The second supply is the VREF supply, which must track the VDD15 supply and
establishes a reference voltage for the UDIMM. The last supply is the bus termination
supply (VTT).
Each of the Vref supplies to the UDIMM (VrefCA and VrefDQ) can originate from a
common rail but must be individually decoupled at the UDIMM. VREF must be 50% of
the VDD/VDDQ level and meet the tolerances identified in the respective UDIMM data
manual. The typical method for establishing each of these reference voltages is through
a 1% (or better) resistor divider network. It is important that the VREF (VrefCA and
VrefDQ) voltages track the VDD/VDDQ level across all corners (process, temperature,
and noise). See the applicable data manual for transient (AC & DC) requirements.

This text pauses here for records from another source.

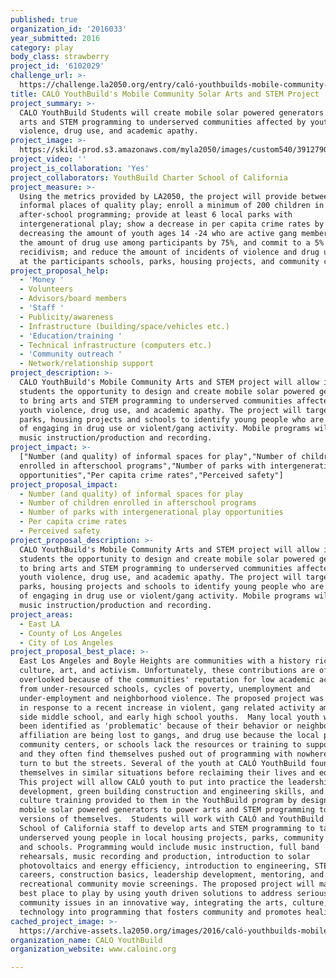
 ```yaml
---
published: true
organization_id: '2016033'
year_submitted: 2016
category: play
body_class: strawberry
project_id: '6102029'
challenge_url: >-
  https://challenge.la2050.org/entry/caló-youthbuilds-mobile-community-solar-arts-and-stem-project
title: CALÓ YouthBuild's Mobile Community Solar Arts and STEM Project
project_summary: >-
  CALO YouthBuild Students will create mobile solar powered generators to bring
  arts and STEM programming to underserved communities affected by youth
  violence, drug use, and academic apathy.
project_image: >-
  https://skild-prod.s3.amazonaws.com/myla2050/images/custom540/3912790265741-team91.jpg
project_video: ''
project_is_collaboration: 'Yes'
project_collaborators: YouthBuild Charter School of California
project_measure: >-
  Using the metrics provided by LA2050, the project will provide between 10-15
  informal places of quality play; enroll a minimum of 200 children in
  after-school programming; provide at least 6 local parks with
  intergenerational play; show a decrease in per capita crime rates by
  decreasing the amount of youth ages 14 -24 who are active gang members, reduce
  the amount of drug use among participants by 75%, and commit to a 5% rate of
  recidivism; and reduce the amount of incidents of violence and drug use by 75%
  at the participants schools, parks, housing projects, and community centers.
project_proposal_help:
  - 'Money '
  - Volunteers
  - Advisors/board members
  - 'Staff '
  - Publicity/awareness
  - Infrastructure (building/space/vehicles etc.)
  - 'Education/training '
  - Technical infrastructure (computers etc.)
  - 'Community outreach '
  - Network/relationship support
project_description: >-
  CALO YouthBuild's Mobile Community Arts and STEM project will allow its
  students the opportunity to design and create mobile solar powered generators
  to bring arts and STEM programming to underserved communities affected by
  youth violence, drug use, and academic apathy. The project will target local
  parks, housing projects and schools to identify young people who are at risk
  of engaging in drug use or violent/gang activity. Mobile programs will include
  music instruction/production and recording.
project_impact: >-
  ["Number (and quality) of informal spaces for play","Number of children
  enrolled in afterschool programs","Number of parks with intergenerational play
  opportunities","Per capita crime rates","Perceived safety"]
project_proposal_impact:
  - Number (and quality) of informal spaces for play
  - Number of children enrolled in afterschool programs
  - Number of parks with intergenerational play opportunities
  - Per capita crime rates
  - Perceived safety
project_proposal_description: >-
  CALO YouthBuild's Mobile Community Arts and STEM project will allow its
  students the opportunity to design and create mobile solar powered generators
  to bring arts and STEM programming to underserved communities affected by
  youth violence, drug use, and academic apathy. The project will target local
  parks, housing projects and schools to identify young people who are at risk
  of engaging in drug use or violent/gang activity. Mobile programs will include
  music instruction/production and recording.
project_areas:
  - East LA
  - County of Los Angeles
  - City of Los Angeles
project_proposal_best_place: >-
  East Los Angeles and Boyle Heights are communities with a history rich in
  culture, art, and activism. Unfortunately, these contributions are often
  overlooked because of the communities' reputation for low academic achievement
  from under-resourced schools, cycles of poverty, unemployment and
  under-employment and neighborhood violence. The proposed project was developed
  in response to a recent increase in violent, gang related activity among east
  side middle school, and early high school youths.  Many local youth who have
  been identified as 'problematic' because of their behavior or neighborhood
  affiliation are being lost to gangs, and drug use because the local parks,
  community centers, or schools lack the resources or training to support them
  and they often find themselves pushed out of programming with nowhere else to
  turn to but the streets. Several of the youth at CALÓ YouthBuild found
  themselves in similar situations before reclaiming their lives and education. 
  This project will allow CALÓ youth to put into practice the leadership
  development, green building construction and engineering skills, and arts and
  culture training provided to them in the YouthBuild program by designing
  mobile solar powered generators to power arts and STEM programming to younger
  versions of themselves.  Students will work with CALÓ and YouthBuild Charter
  School of California staff to develop arts and STEM programming to take to
  underserved young people in local housing projects, parks, community centers,
  and schools. Programming would include music instruction, full band
  rehearsals, music recording and production, introduction to solar
  photovoltaics and energy efficiency, introduction to engineering, STEM
  careers, construction basics, leadership development, mentoring, and
  recreational community movie screenings. The proposed project will make LA the
  best place to play by using youth driven solutions to address serious
  community issues in an innovative way, integrating the arts, culture, and
  technology into programming that fosters community and promotes healing.
cached_project_image: >-
  https://archive-assets.la2050.org/images/2016/caló-youthbuilds-mobile-community-solar-arts-and-stem-project/skild-prod.s3.amazonaws.com/myla2050/images/custom540/3912790265741-team91.jpg
organization_name: CALO YouthBuild
organization_website: www.caloinc.org

---
```

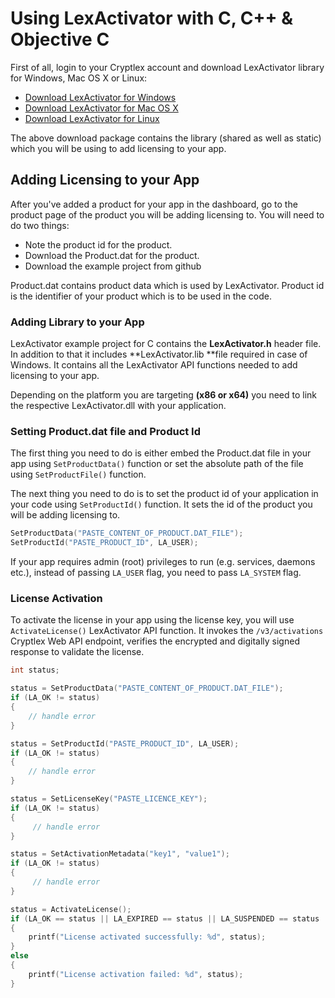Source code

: # Using LexActivator with C, C++ & Objective C

First of all, login to your Cryptlex account and download LexActivator library for Windows, Mac OS X or Linux:

* [Download LexActivator for Windows](https://cryptlex.com/app/api)
* [Download LexActivator for Mac OS X](https://cryptlex.com/app/api)
* [Download LexActivator for Linux](https://cryptlex.com/app/api)

The above download package contains the library \(shared as well as static\) which you will be using to add licensing to your app.

## Adding Licensing to your App

After you've added a product for your app in the dashboard, go to the product page of the product you will be adding licensing to. You will need to do two things:

* Note the product id for the product.
* Download the Product.dat for the product.
* Download the example project from github

Product.dat contains product data which is used by LexActivator. Product id is the identifier of your product which is to be used in the code.

### Adding Library to your App

LexActivator example project for C contains the **LexActivator.h** header file. In addition to that it includes **LexActivator.lib **file required in case of Windows. It contains all the LexActivator API functions needed to add licensing to your app.

Depending on the platform you are targeting **\(x86 or x64\)** you need to link the respective LexActivator.dll with your application.

### Setting  Product.dat file and Product Id

The first thing you need to do is either embed the Product.dat file in your app using `SetProductData()`  function or set the absolute path of the file using `SetProductFile()`  function.

The next thing you need to do is to set the product id of your application in your code using `SetProductId()` function. It sets the id of the product you will be adding licensing to.

```c
SetProductData("PASTE_CONTENT_OF_PRODUCT.DAT_FILE");
SetProductId("PASTE_PRODUCT_ID", LA_USER);
```

If your app requires admin \(root\) privileges to run \(e.g. services, daemons etc.\), instead of passing `LA_USER` flag, you need to pass `LA_SYSTEM` flag.

### License Activation

To activate the license in your app using the license key, you will use `ActivateLicense()` LexActivator API function. It invokes the `/v3/activations` Cryptlex Web API endpoint, verifies the  encrypted and digitally signed response to validate the license.

```c
int status;

status = SetProductData("PASTE_CONTENT_OF_PRODUCT.DAT_FILE");
if (LA_OK != status)
{
	// handle error
}

status = SetProductId("PASTE_PRODUCT_ID", LA_USER);
if (LA_OK != status)
{
	// handle error
}

status = SetLicenseKey("PASTE_LICENCE_KEY");
if (LA_OK != status)
{
	 // handle error
}

status = SetActivationMetadata("key1", "value1");
if (LA_OK != status)
{
	 // handle error
}

status = ActivateLicense();
if (LA_OK == status || LA_EXPIRED == status || LA_SUSPENDED == status || LA_USAGE_LIMIT_REACHED == status)
{
	printf("License activated successfully: %d", status);
}
else
{
	printf("License activation failed: %d", status);
}
```

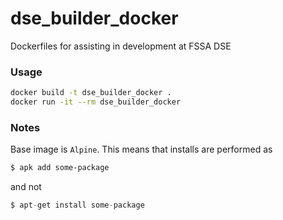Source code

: # dse_builder_docker
Dockerfiles for assisting in development at FSSA DSE

### Usage

```bash
docker build -t dse_builder_docker .
docker run -it --rm dse_builder_docker
```
### Notes

Base image is ```Alpine```.  This means that installs are performed as

```bash
$ apk add some-package
```

and not

```python
$ apt-get install some-package
```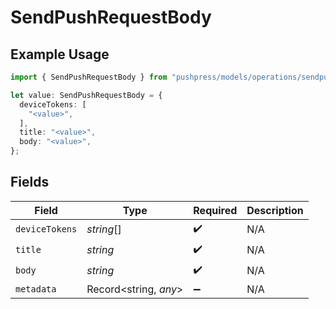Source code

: # SendPushRequestBody

## Example Usage

```typescript
import { SendPushRequestBody } from "pushpress/models/operations/sendpush.js";

let value: SendPushRequestBody = {
  deviceTokens: [
    "<value>",
  ],
  title: "<value>",
  body: "<value>",
};
```

## Fields

| Field                 | Type                  | Required              | Description           |
| --------------------- | --------------------- | --------------------- | --------------------- |
| `deviceTokens`        | *string*[]            | :heavy_check_mark:    | N/A                   |
| `title`               | *string*              | :heavy_check_mark:    | N/A                   |
| `body`                | *string*              | :heavy_check_mark:    | N/A                   |
| `metadata`            | Record<string, *any*> | :heavy_minus_sign:    | N/A                   |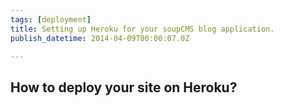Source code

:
 ```yaml
---
tags: [deployment]
title: Setting up Heroku for your soupCMS blog application.
publish_datetime: 2014-04-09T00:00:07.0Z

---
```


## How to deploy your site on Heroku?




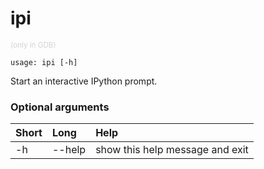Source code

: <!-- THIS PART OF THIS FILE IS AUTOGENERATED. DO NOT MODIFY IT. See scripts/generate-docs.sh -->
# ipi
<small style="color: lightgray;">(only in GDB)</small>

```text
usage: ipi [-h]

```

Start an interactive IPython prompt.
### Optional arguments

|Short|Long|Help|
| :--- | :--- | :--- |
|-h|--help|show this help message and exit|

<!-- END OF AUTOGENERATED PART. Do not modify this line or the line below, they mark the end of the auto-generated part of the file. If you want to extend the documentation in a way which cannot easily be done by adding to the command help description, write below the following line. -->
<!-- ------------\>8---- ----\>8---- ----\>8------------ -->
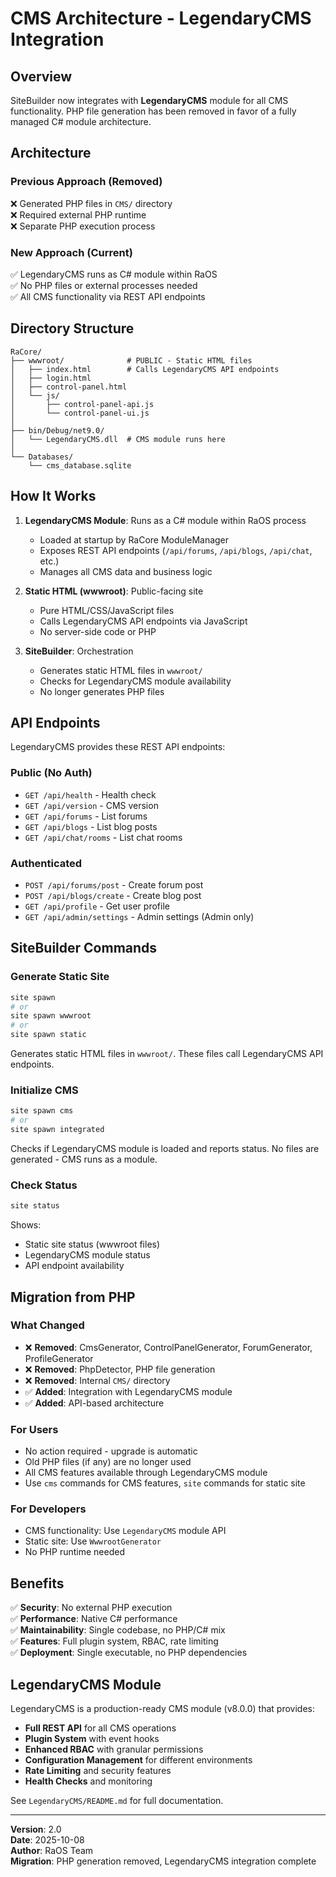 # CMS Architecture - LegendaryCMS Integration

## Overview

SiteBuilder now integrates with **LegendaryCMS** module for all CMS functionality. PHP file generation has been removed in favor of a fully managed C# module architecture.

## Architecture

### Previous Approach (Removed)
❌ Generated PHP files in `CMS/` directory  
❌ Required external PHP runtime  
❌ Separate PHP execution process  

### New Approach (Current)
✅ LegendaryCMS runs as C# module within RaOS  
✅ No PHP files or external processes needed  
✅ All CMS functionality via REST API endpoints  

## Directory Structure

```
RaCore/
├── wwwroot/              # PUBLIC - Static HTML files
│   ├── index.html        # Calls LegendaryCMS API endpoints
│   ├── login.html
│   ├── control-panel.html
│   └── js/
│       ├── control-panel-api.js
│       └── control-panel-ui.js
│
├── bin/Debug/net9.0/
│   └── LegendaryCMS.dll  # CMS module runs here
│
└── Databases/
    └── cms_database.sqlite
```

## How It Works

1. **LegendaryCMS Module**: Runs as a C# module within RaOS process
   - Loaded at startup by RaCore ModuleManager
   - Exposes REST API endpoints (`/api/forums`, `/api/blogs`, `/api/chat`, etc.)
   - Manages all CMS data and business logic

2. **Static HTML (wwwroot)**: Public-facing site
   - Pure HTML/CSS/JavaScript files
   - Calls LegendaryCMS API endpoints via JavaScript
   - No server-side code or PHP

3. **SiteBuilder**: Orchestration
   - Generates static HTML files in `wwwroot/`
   - Checks for LegendaryCMS module availability
   - No longer generates PHP files

## API Endpoints

LegendaryCMS provides these REST API endpoints:

### Public (No Auth)
- `GET /api/health` - Health check
- `GET /api/version` - CMS version
- `GET /api/forums` - List forums
- `GET /api/blogs` - List blog posts
- `GET /api/chat/rooms` - List chat rooms

### Authenticated
- `POST /api/forums/post` - Create forum post
- `POST /api/blogs/create` - Create blog post
- `GET /api/profile` - Get user profile
- `GET /api/admin/settings` - Admin settings (Admin only)

## SiteBuilder Commands

### Generate Static Site
```bash
site spawn
# or
site spawn wwwroot
# or
site spawn static
```

Generates static HTML files in `wwwroot/`. These files call LegendaryCMS API endpoints.

### Initialize CMS
```bash
site spawn cms
# or
site spawn integrated
```

Checks if LegendaryCMS module is loaded and reports status. No files are generated - CMS runs as a module.

### Check Status
```bash
site status
```

Shows:
- Static site status (wwwroot files)
- LegendaryCMS module status
- API endpoint availability

## Migration from PHP

### What Changed
- ❌ **Removed**: CmsGenerator, ControlPanelGenerator, ForumGenerator, ProfileGenerator
- ❌ **Removed**: PhpDetector, PHP file generation
- ❌ **Removed**: Internal `CMS/` directory
- ✅ **Added**: Integration with LegendaryCMS module
- ✅ **Added**: API-based architecture

### For Users
- No action required - upgrade is automatic
- Old PHP files (if any) are no longer used
- All CMS features available through LegendaryCMS module
- Use `cms` commands for CMS features, `site` commands for static site

### For Developers
- CMS functionality: Use `LegendaryCMS` module API
- Static site: Use `WwwrootGenerator`
- No PHP runtime needed

## Benefits

✅ **Security**: No external PHP execution  
✅ **Performance**: Native C# performance  
✅ **Maintainability**: Single codebase, no PHP/C# mix  
✅ **Features**: Full plugin system, RBAC, rate limiting  
✅ **Deployment**: Single executable, no PHP dependencies  

## LegendaryCMS Module

LegendaryCMS is a production-ready CMS module (v8.0.0) that provides:

- **Full REST API** for all CMS operations
- **Plugin System** with event hooks
- **Enhanced RBAC** with granular permissions
- **Configuration Management** for different environments
- **Rate Limiting** and security features
- **Health Checks** and monitoring

See `LegendaryCMS/README.md` for full documentation.

---

**Version**: 2.0  
**Date**: 2025-10-08  
**Author**: RaOS Team  
**Migration**: PHP generation removed, LegendaryCMS integration complete

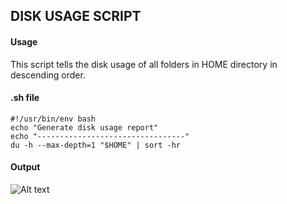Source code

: ## DISK USAGE SCRIPT
#### Usage
This script tells the disk usage of all folders in HOME directory in descending order.
#### .sh file
```
#!/usr/bin/env bash 
echo "Generate disk usage report"
echo "---------------------------------"
du -h --max-depth=1 "$HOME" | sort -hr
```
#### Output
![Alt text](https://raw.githubusercontent.com/ishantbhartii/Ishant-Bharti-Git-Assignment-DSG/Bash%20Assignment/Screenshot_20250604_192701.png)


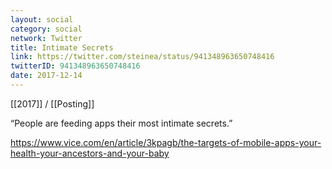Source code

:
 ```yaml
---
layout: social
category: social
network: Twitter
title: Intimate Secrets
link: https://twitter.com/steinea/status/941348963650748416
twitterID: 941348963650748416
date: 2017-12-14
---
```


[[2017]] / [[Posting]]

“People are feeding apps their most intimate secrets.”

<https://www.vice.com/en/article/3kpagb/the-targets-of-mobile-apps-your-health-your-ancestors-and-your-baby>
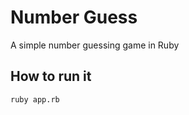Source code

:Number Guess
============

A simple number guessing game in Ruby


How to run it
-------------

```
ruby app.rb
```
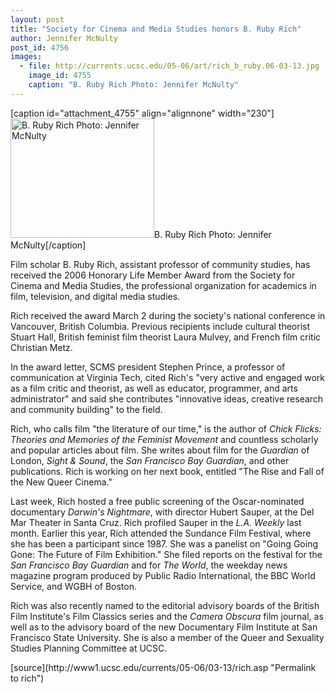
 ```yaml
---
layout: post
title: "Society for Cinema and Media Studies honors B. Ruby Rich"
author: Jennifer McNulty
post_id: 4756
images:
  - file: http://currents.ucsc.edu/05-06/art/rich_b_ruby.06-03-13.jpg
    image_id: 4755
    caption: "B. Ruby Rich Photo: Jennifer McNulty"
---
```


[caption id="attachment_4755" align="alignnone" width="230"]<a href="http://localhost/mysite/wp-content/uploads/2006/03/rich_b_ruby.06-03-13.jpg"><img class="size-full wp-image-4755" src="http://localhost/mysite/wp-content/uploads/2006/03/rich_b_ruby.06-03-13.jpg" alt="B. Ruby Rich Photo: Jennifer McNulty" width="230" height="191" /></a>B. Ruby Rich Photo: Jennifer McNulty[/caption]
<a name="content" id="content"></a>
<p>
  Film scholar B. Ruby Rich, assistant professor of community studies, has received the 2006 Honorary Life Member Award from the Society for Cinema and Media Studies, the professional organization for academics in film, television, and digital media studies.
</p>
<p>
  Rich received the award March 2 during the society's national conference in Vancouver, British Columbia. Previous recipients include cultural theorist Stuart Hall, British feminist film theorist Laura Mulvey, and French film critic Christian Metz.
</p>
<p>
  In the award letter, SCMS president Stephen Prince, a professor of communication at Virginia Tech, cited Rich's "very active and engaged work as a film critic and theorist, as well as educator, programmer, and arts administrator" and said she contributes "innovative ideas, creative research and community building" to the field.
</p>
<p>
  Rich, who calls film "the literature of our time," is the author of <i>Chick Flicks: Theories and Memories of the Feminist Movement</i> and countless scholarly and popular articles about film. She writes about film for the <i>Guardian</i> of London, <i>Sight &amp; Sound</i>, the <i>San Francisco Bay Guardian</i>, and other publications. Rich is working on her next book, entitled "The Rise and Fall of the New Queer Cinema."
</p>
<p>
  Last week, Rich hosted a free public screening of the Oscar-nominated documentary <i>Darwin's Nightmare</i>, with director Hubert Sauper, at the Del Mar Theater in Santa Cruz. Rich profiled Sauper in the <i>L.A. Weekly</i> last month. Earlier this year, Rich attended the Sundance Film Festival, where she has been a participant since 1987. She was a panelist on "Going Going Gone: The Future of Film Exhibition." She filed reports on the festival for the <i>San Francisco Bay Guardian</i> and for <i>The World</i>, the weekday news magazine program produced by Public Radio International, the BBC World Service, and WGBH of Boston.
</p>
<p>
  Rich was also recently named to the editorial advisory boards of the British Film Institute's Film Classics series and the <i>Camera Obscura</i> film journal, as well as to the advisory board of the new Documentary Film Institute at San Francisco State University. She is also a member of the Queer and Sexuality Studies Planning Committee at UCSC.
</p>
<form>
  <input name="t1" size="-1" type="hidden">
</form>




</p>
[source](http://www1.ucsc.edu/currents/05-06/03-13/rich.asp "Permalink to rich")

When routing the UDIMM VREF voltages, properly decouple them as close to the
socket as possible. The use of 0.01-μF and 0.1-μF ceramic capacitors (0402 or smaller
recommended) should be distributed across the VREF power rail with one 0.01-μF and
one 0.1-μF ceramic capacitor located at each VREF pin and one 0.1-μF capacitor directly
at the source. Traces between the decoupling capacitors and VREF pins should be a
minimum of 0.030 inch (0.762 mm) wide and as short as possible. The VREF pins and
interconnection to decoupling capacitors should maintain a minimum of 0.015 inch
(0.381 mm) spacing from all other nets. All VREF nets should be routed on the top layer.
VREF pins should be isolated with, or shielded with ground.
The UDIMM termination voltage (VTT) must be at a constant level of 0.750 V and
must be capable of sinking a reasonable amount of current while maintaining voltage
regulation. VTT must remain stable at all times for the UDIMM to function properly.
Issues including noise and crosstalk must be eliminated or reduced to a negligible
amount. VTT like VREF must track all variations with respect to VDD/VDDq.
When routing the UDIMM VTT power supply the regulator should be kept as close to
the VTT pin on the respective SDRAMs. In most cases a VTT voltage island will be used
and it is recommended that the voltage island be placed on the component-side signal
layer. There should be a minimum of one 0.1-μF decoupling capacitor close to each
VTT SDRAM pin and a minimum of one 10-μF to 22-μF bulk capacitor on the VTT
island. The number of VTT bulk capacitors is based on the size of island and topology.
4.3.2.9 Write-Leveling Limit Impact on Routing
The write-leveling process in the DDR3 interface imposes an upper and lower limit on
the maximum and minimum skew between the command delay and the data delay. If
this limit is exceeded, the DDR3 interface may fail the write leveling process and data
corruption may occur. This limit is sufficiently large so that well-controlled topologies
will not likely exceed the limit.
The same write-leveling limits in KeyStone I designs outlined for SDRAMs in
Section 4.3.1.10 also apply to UDIMMS. Any calculations performed must take both
board and UDIMM routing into consideration.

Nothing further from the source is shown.